Telegram s'est notamment engagée à ne jamais dévoiler d'informations sur ses utilisateurs.
- Nombreuses réactions internationales -
L'interpellation de Pavel Durov a suscité de nombreuses réactions internationales. "#FreePavel", a publié sur X (ex-Twitter) le patron de la plate-forme, Elon Musk, avant de publier un nouveau message en français disant "Liberté. Liberté! Liberté?".
L'ancien candidat indépendant à la présidentielle américaine Robert F. Kennedy Jr, qui vient de se rallier à Donald Trump, a lui affirmé sur X que "la nécessité de protéger la liberté d'expression n'a jamais été aussi urgente".
En Russie, où Telegram est un des réseaux sociaux les plus utilisés avec des chaînes pouvant avoir plusieurs centaines de milliers d'abonnés, la porte-parole du ministère des Affaires étrangères Maria Zakharova a affirmé que "l'ambassade de Russie à Paris s'est immédiatement mise au travail, comme il est d'usage" en cas de détentions de citoyens russe à l'étranger.

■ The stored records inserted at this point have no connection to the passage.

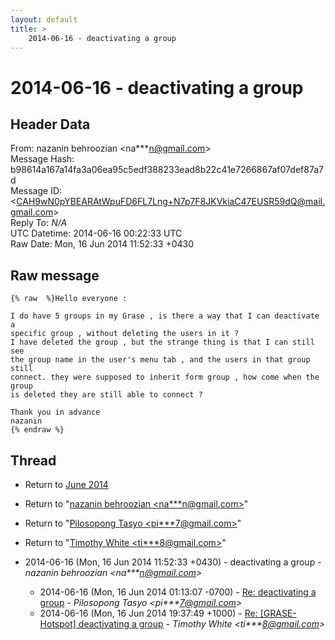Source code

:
 ```yaml
---
layout: default
title: >
    2014-06-16 - deactivating a group
---
```


# 2014-06-16 - deactivating a group

## Header Data

From: nazanin behroozian \<na***n@gmail.com\><br>
Message Hash: b98614a167a14fa3a06ea95c5edf388233ead8b22c41e7266867af07def87a7d<br>
Message ID: \<CAH9wN0pYBEARAtWpuFD6FL7Lng+N7p7F8JKVkiaC47EUSR59dQ@mail.gmail.com\><br>
Reply To: _N/A_<br>
UTC Datetime: 2014-06-16 00:22:33 UTC<br>
Raw Date: Mon, 16 Jun 2014 11:52:33 +0430<br>

## Raw message

```
{% raw  %}Hello everyone :

I do have 5 groups in my Grase , is there a way that I can deactivate a
specific group , without deleting the users in it ?
I have deleted the group , but the strange thing is that I can still see
the group name in the user's menu tab , and the users in that group still
connect. they were supposed to inherit form group , how come when the group
is deleted they are still able to connect ?

Thank you in advance
nazanin
{% endraw %}
```

## Thread

+ Return to [June 2014](/archive/2014/06)

+ Return to "[nazanin behroozian <na***n<span>@</span>gmail.com>](/authors/na___n_at_gmail_com)"
+ Return to "[Pilosopong Tasyo <pi***7<span>@</span>gmail.com>](/authors/pi___7_at_gmail_com)"
+ Return to "[Timothy White <ti***8<span>@</span>gmail.com>](/authors/ti___8_at_gmail_com)"

+ 2014-06-16 (Mon, 16 Jun 2014 11:52:33 +0430) - deactivating a group - _nazanin behroozian \<na***n@gmail.com\>_
  + 2014-06-16 (Mon, 16 Jun 2014 01:13:07 -0700) - [Re: deactivating a group](/archive/2014/06/7c268dfe7b75fe8068b5a36014af0ed2df30c00fe1fee208ff07fddc5a8ccb7e) - _Pilosopong Tasyo \<pi***7@gmail.com\>_
  + 2014-06-16 (Mon, 16 Jun 2014 19:37:49 +1000) - [Re: [GRASE-Hotspot] deactivating a group](/archive/2014/06/03083070176ff65ae29f6d1fa5ad7aabce2895311d3eadebb496afc9851686fb) - _Timothy White \<ti***8@gmail.com\>_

Elle a aussi rappelé que de nombreuses ONG internationales avaient condamné en 2018 la décision d'un tribunal russe de bloquer Telegram, décision jamais totalement mise en application. "Pensez-vous que, cette fois-ci, elles en appelleront exigeront la libération de Durov, ou qu'elles se tairont?", a-t-elle demandé sur sa page Telegram.
Chantre de la confidentialité, Pavel Durov a raconté en avril dans une rare interview avoir eu l'idée de lancer une messagerie cryptée après avoir subi des pressions des autorités russes à l'époque de VK, un réseau social qu'il a créé dans son pays d'origine avant de le vendre et quitter la Russie en 2014.
Il a dit avoir ensuite essayé de s'installer à Berlin, Londres, Singapour et San Francisco avant d'opter pour Dubaï, dont il a loué l'environnement des affaires et la "neutralité".
"Je pense que nous faisons du bon travail avec Telegram, avec 900 millions d'utilisateurs qui dépasseront probablement le milliard d'utilisateurs mensuels actifs d'ici un an", a-t-il affirmé.
Dans l'émirat du Golfe, Telegram s'est mise à l'abri des règles de modération des États, à l'heure où l'Union européenne comme les États-Unis mettent la pression aux grandes plateformes pour supprimer le contenu illégal.
Avec ses groupes de discussion pouvant accueillir jusqu'à 200.000 personnes, la messagerie est parfois accusée d'augmenter le potentiel viral des fausses informations et la prolifération de contenus haineux, néonazis, pédophiles, complotistes ou terroristes.